> **Problem**: Among the entries below, please show each line that carries the word "Manuel".

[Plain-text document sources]
--- START ---
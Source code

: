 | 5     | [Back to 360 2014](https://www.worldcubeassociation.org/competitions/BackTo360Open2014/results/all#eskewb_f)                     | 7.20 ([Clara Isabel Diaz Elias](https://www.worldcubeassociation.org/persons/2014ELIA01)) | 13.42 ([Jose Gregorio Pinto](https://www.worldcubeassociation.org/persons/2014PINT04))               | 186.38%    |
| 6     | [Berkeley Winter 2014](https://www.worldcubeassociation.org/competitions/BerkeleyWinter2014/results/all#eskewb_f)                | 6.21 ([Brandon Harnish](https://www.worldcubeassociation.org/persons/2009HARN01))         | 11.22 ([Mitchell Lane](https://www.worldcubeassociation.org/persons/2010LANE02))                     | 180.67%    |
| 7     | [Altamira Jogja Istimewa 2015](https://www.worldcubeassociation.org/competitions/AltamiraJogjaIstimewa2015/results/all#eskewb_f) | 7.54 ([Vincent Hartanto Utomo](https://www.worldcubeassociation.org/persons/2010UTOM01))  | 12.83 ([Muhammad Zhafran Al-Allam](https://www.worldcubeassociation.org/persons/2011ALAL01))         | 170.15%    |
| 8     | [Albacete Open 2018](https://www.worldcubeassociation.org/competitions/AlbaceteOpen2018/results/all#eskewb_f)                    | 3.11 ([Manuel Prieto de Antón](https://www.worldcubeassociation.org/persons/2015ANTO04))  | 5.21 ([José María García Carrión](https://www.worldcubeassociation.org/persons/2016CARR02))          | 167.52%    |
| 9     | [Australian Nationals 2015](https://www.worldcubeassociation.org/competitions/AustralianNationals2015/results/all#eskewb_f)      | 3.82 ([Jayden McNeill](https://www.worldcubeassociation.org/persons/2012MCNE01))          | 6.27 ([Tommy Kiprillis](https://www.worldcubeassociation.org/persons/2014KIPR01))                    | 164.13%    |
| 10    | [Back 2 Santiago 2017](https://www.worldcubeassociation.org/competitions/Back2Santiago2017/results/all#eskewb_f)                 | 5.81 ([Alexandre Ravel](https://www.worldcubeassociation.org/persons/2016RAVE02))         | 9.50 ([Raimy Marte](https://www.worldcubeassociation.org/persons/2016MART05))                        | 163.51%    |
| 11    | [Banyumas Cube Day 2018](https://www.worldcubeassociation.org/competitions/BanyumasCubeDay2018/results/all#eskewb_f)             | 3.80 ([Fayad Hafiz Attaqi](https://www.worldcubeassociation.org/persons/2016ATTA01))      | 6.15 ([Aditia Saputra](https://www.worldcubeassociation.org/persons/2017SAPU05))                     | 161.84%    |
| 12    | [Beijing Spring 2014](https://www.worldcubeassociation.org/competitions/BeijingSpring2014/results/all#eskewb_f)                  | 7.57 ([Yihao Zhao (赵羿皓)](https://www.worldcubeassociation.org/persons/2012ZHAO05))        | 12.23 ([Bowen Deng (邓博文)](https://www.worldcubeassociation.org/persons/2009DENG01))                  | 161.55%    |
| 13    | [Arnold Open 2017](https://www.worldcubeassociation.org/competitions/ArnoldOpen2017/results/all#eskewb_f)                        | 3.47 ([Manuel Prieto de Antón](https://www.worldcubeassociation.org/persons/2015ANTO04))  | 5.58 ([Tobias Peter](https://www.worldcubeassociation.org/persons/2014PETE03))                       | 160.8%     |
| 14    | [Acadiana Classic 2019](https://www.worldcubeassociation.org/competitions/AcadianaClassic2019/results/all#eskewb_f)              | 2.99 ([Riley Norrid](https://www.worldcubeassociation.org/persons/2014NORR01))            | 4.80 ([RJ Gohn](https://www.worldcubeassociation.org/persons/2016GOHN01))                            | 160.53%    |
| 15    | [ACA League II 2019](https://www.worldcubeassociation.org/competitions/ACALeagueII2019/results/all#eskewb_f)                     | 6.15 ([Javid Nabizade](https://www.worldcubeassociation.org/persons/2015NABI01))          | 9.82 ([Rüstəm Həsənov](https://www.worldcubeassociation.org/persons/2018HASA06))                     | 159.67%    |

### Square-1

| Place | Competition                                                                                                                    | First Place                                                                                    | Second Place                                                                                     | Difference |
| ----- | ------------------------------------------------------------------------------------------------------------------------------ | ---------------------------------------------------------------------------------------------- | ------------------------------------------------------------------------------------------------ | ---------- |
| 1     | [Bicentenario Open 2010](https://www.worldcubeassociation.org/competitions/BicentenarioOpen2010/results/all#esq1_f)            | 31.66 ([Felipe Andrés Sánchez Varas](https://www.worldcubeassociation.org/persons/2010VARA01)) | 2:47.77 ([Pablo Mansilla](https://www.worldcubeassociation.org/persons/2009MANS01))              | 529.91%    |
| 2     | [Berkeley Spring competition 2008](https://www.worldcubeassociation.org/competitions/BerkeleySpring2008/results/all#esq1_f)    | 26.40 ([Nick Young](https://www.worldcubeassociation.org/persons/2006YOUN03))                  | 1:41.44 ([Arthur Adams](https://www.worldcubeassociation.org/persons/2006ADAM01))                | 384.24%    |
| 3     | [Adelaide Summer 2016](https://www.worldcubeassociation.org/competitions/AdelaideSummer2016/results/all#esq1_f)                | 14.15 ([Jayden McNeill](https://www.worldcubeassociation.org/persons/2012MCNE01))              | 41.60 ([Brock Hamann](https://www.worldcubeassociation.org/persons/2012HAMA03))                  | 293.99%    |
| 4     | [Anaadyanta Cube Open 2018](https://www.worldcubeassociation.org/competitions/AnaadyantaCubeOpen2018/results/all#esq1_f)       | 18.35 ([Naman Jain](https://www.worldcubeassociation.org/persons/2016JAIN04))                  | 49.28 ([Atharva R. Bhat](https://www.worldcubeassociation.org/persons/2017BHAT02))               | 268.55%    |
--- END ---
> **Solved problem**:
| 8     | [Albacete Open 2018](https://www.worldcubeassociation.org/competitions/AlbaceteOpen2018/results/all#eskewb_f)                    | 3.11 ([Manuel Prieto de Antón](https://www.worldcubeassociation.org/persons/2015ANTO04))  | 5.21 ([José María García Carrión](https://www.worldcubeassociation.org/persons/2016CARR02))          | 167.52%    |
| 13    | [Arnold Open 2017](https://www.worldcubeassociation.org/competitions/ArnoldOpen2017/results/all#eskewb_f)                        | 3.47 ([Manuel Prieto de Antón](https://www.worldcubeassociation.org/persons/2015ANTO04))  | 5.58 ([Tobias Peter](https://www.worldcubeassociation.org/persons/2014PETE03))                       | 160.8%     |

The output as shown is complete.